What makes it so hard:
Most roguelikes require careful planning, risk management, and an encyclopedic knowledge of the game’s mechanics. Spelunky takes the same do-or-die-and-try-again approach but instead requires a preternaturally steady jumping hand, perfect awareness of your surroundings, and creative application of the resources you have available. Absolutely every randomly generated square of the map is filled with hazardous traps and monsters. A game of Spelunky can go from “great” to “over” in just a few seconds.
Why it’s worth it:
While the game lacks the depth of the others on this list, it requires the player to master their jumping and exploring skills to the same hard core degree. It’s also worth mentioning that the game’s large palette of randomly assembled elements keep the game fresh. Playing six unsuccessful rounds of Spelunky in thirty minutes doesn’t get old.
Seriously, it’s a roguelike Mario 3. What more can I say?

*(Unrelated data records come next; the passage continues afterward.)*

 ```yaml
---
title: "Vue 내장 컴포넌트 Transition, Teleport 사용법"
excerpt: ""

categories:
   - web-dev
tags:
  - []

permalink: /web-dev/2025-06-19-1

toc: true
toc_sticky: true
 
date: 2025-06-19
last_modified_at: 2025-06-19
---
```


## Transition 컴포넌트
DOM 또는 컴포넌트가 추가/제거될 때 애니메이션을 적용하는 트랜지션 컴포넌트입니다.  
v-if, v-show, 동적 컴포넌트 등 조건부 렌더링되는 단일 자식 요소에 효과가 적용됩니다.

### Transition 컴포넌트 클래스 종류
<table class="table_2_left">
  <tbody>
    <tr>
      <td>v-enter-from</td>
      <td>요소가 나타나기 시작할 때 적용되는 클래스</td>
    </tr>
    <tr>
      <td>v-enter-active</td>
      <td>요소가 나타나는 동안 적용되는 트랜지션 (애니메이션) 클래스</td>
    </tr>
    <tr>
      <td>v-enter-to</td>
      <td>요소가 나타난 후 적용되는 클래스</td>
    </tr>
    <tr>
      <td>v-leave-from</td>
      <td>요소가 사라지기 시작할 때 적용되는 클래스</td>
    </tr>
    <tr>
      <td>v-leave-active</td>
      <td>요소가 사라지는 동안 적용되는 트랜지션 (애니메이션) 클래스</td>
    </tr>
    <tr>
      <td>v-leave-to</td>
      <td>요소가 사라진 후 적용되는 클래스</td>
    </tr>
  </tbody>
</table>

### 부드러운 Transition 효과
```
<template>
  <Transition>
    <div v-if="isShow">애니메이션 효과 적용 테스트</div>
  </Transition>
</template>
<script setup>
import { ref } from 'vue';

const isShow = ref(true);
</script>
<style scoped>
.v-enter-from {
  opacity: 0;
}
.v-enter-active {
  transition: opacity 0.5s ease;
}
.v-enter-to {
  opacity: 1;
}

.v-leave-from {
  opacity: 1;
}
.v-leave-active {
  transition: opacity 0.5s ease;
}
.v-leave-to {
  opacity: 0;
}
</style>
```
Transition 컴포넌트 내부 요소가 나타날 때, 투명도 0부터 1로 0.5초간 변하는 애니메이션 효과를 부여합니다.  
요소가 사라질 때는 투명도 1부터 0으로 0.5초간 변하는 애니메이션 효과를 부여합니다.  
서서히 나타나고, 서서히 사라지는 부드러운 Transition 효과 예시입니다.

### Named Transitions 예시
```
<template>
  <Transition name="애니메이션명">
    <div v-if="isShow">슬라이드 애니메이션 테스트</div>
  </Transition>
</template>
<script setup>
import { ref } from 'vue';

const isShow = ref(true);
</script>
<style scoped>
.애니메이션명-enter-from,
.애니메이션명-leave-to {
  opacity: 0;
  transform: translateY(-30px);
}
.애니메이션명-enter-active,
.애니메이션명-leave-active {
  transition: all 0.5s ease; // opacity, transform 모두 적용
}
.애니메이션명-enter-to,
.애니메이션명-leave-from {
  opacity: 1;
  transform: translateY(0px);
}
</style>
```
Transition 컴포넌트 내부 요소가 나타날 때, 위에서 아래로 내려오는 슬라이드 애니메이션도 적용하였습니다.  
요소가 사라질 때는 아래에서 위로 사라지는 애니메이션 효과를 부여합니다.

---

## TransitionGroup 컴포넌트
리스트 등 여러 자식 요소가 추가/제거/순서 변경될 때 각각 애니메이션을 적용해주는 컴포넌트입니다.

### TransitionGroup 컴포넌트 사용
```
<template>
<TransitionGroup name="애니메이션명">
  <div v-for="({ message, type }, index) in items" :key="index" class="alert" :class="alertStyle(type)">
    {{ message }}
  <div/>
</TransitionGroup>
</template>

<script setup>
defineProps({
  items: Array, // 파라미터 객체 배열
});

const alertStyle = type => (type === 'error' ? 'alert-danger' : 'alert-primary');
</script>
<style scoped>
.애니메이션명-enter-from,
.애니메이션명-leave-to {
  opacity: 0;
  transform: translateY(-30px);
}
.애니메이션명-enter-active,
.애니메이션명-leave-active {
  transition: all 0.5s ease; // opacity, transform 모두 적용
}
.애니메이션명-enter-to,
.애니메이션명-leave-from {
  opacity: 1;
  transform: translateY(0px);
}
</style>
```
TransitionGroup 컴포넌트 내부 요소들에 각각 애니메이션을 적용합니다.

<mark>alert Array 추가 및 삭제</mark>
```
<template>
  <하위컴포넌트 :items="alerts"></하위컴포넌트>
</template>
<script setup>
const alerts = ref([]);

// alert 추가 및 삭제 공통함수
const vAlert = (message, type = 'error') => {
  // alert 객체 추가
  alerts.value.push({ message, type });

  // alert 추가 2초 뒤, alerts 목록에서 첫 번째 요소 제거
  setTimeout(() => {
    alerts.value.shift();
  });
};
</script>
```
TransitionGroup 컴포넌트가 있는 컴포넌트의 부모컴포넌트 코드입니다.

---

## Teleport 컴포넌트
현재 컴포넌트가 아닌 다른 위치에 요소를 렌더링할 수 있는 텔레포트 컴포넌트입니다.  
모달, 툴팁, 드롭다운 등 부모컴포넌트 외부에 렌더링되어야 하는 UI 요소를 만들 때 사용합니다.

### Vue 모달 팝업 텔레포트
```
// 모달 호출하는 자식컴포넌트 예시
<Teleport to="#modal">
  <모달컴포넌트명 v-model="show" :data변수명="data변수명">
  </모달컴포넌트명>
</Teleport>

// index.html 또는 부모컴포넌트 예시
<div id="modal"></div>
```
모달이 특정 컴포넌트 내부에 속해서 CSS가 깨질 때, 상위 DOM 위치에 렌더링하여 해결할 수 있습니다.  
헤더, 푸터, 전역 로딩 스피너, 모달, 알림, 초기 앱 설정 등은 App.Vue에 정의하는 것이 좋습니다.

Etrian Odyssey Series (DS, 3DS)
Much like Dark Souls, the quirky Etrian Odyssey series (Atlus, 2007-2012) is cut from ancient gaming cloth. Don’t let the cute graphics fool you, this eclectic collection of DS games is the true successor of infamously cruel first-person RPG classics like Might and Magic and Wizardry. The player is charged with getting a party of heroes through a linear mega-dungeon in 1st person and, I kid you not, mapping out each level on virtual grid paper using the DS touch screen. Hard. Core.
What makes it so hard:
With the exception of the third installment, each Etrian Odyssey game features a single mega-dungeon. The dungeon does not provide for the player. The dungeon does not care that the player is attempting to get through it. The dungeon is a save-point-less meat grinder filled with random encounters that can destroy an entire party. Each square mapped out on the touch screen is hard won through a careful balance of resource and risk management. Add puzzles, hidden doors, and squares that turn/teleport the party and you have a game that wants to eat the player alive.
Why it’s worth it:
Out of all of the titles on this list, Etrian executes the “ever-increasing hurdles” race the best. Each new boss it too strong, every new level is filled with monsters that you barely survive a single encounter with, each new map is an impossible tangle of secret doors and puzzles. But each hurdle can be overcome through diligence and a smartly assembled party of heroes. Etrian Odyssey’s grind is undoubtedly old-school and very, very rewarding.
What Did I Miss?
I’ll admit, I’ve spent more time with D&D books than I have video games these last few years. What are some obvious games that I’ve missed that keep the flame of the hardcore single player experience alive?